STORED DATA:
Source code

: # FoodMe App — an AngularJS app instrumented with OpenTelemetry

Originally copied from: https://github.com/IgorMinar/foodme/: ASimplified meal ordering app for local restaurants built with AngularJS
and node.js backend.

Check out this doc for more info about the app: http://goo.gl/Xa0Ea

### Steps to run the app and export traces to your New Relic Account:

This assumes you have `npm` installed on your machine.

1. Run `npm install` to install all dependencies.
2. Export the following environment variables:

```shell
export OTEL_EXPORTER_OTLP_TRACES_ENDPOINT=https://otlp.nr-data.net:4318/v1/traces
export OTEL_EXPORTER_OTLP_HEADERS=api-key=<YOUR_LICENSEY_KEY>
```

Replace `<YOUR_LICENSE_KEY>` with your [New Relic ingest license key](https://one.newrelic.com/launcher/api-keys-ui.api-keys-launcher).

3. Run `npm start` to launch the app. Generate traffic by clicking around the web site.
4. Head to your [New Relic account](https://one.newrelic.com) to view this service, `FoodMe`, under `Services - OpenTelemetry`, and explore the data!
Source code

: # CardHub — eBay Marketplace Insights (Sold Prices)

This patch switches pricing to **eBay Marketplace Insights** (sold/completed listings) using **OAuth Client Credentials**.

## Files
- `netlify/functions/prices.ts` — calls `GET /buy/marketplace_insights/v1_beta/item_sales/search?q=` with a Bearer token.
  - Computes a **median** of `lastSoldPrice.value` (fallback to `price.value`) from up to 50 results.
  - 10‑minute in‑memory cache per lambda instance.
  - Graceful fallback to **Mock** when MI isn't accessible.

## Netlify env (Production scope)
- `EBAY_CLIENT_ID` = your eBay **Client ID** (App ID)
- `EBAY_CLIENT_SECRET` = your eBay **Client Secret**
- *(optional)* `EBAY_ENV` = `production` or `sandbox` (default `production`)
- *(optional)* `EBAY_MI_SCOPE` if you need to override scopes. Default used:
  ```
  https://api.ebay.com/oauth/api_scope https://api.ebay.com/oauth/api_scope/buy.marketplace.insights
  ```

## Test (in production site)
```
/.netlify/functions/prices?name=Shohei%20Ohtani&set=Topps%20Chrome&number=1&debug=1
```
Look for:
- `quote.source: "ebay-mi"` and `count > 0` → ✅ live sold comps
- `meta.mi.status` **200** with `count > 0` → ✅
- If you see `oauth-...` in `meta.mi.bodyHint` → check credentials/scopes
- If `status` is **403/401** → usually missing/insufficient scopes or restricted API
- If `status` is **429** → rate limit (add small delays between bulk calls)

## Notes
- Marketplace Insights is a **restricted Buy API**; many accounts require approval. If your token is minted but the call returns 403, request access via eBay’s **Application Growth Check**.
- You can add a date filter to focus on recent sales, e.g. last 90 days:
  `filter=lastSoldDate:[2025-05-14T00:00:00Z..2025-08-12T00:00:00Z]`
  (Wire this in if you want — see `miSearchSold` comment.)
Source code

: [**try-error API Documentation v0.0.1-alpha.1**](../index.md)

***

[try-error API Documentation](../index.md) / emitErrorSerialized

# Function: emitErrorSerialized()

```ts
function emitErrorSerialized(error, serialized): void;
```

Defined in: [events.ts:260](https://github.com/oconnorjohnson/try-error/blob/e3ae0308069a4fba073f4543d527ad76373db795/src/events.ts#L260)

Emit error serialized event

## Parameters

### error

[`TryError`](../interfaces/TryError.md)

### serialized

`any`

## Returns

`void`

WHAT YOU SHOULD DO: Using the records above, copy each line that contains "index".

TASK OUTPUT:
: [**try-error API Documentation v0.0.1-alpha.1**](../index.md)
[try-error API Documentation](../index.md) / emitErrorSerialized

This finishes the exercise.